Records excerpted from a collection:
####

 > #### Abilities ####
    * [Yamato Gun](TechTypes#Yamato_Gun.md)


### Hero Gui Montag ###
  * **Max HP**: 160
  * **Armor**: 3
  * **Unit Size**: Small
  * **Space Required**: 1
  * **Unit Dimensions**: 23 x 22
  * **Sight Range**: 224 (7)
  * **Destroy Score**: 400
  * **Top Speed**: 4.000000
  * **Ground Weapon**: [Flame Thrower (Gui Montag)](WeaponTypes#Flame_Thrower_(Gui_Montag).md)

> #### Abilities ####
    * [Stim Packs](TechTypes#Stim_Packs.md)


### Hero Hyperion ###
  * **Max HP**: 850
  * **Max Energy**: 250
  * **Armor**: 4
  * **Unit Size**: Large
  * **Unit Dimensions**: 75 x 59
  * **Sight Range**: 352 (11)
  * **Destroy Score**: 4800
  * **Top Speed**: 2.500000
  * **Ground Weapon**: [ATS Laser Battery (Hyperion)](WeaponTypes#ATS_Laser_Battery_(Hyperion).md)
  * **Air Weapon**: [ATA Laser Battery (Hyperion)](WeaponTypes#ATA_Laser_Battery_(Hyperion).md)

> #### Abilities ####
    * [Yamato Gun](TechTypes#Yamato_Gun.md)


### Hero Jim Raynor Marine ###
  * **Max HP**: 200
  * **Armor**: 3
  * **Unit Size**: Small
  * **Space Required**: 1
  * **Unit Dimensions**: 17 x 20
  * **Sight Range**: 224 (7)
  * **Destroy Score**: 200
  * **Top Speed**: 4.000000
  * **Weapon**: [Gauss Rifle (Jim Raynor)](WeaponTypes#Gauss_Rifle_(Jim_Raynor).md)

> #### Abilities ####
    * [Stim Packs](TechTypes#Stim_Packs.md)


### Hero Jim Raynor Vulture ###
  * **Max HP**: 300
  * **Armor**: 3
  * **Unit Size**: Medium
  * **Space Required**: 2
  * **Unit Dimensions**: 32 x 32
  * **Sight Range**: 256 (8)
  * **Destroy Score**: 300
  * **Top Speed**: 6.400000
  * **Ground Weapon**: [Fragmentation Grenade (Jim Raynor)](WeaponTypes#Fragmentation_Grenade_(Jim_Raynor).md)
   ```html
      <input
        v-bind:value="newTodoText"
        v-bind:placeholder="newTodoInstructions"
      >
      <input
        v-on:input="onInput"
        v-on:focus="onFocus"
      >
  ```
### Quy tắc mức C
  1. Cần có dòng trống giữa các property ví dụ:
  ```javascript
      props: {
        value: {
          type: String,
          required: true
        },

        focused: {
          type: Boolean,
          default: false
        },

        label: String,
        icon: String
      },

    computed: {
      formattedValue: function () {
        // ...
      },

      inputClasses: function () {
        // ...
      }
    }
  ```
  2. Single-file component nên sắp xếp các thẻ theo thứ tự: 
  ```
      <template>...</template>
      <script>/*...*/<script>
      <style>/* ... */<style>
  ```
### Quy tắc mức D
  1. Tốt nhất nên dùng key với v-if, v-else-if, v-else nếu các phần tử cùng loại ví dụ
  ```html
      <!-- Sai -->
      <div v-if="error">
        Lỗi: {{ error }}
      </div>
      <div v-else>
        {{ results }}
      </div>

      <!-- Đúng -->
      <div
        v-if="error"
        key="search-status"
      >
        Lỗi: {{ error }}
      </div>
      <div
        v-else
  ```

####

> ASSIGNMENT: Keep only those lines of the records that hold "Ground", and return them.

> SOLVED EXERCISE:
  * **Ground Weapon**: [Flame Thrower (Gui Montag)](WeaponTypes#Flame_Thrower_(Gui_Montag).md)
  * **Ground Weapon**: [ATS Laser Battery (Hyperion)](WeaponTypes#ATS_Laser_Battery_(Hyperion).md)
  * **Ground Weapon**: [Fragmentation Grenade (Jim Raynor)](WeaponTypes#Fragmentation_Grenade_(Jim_Raynor).md)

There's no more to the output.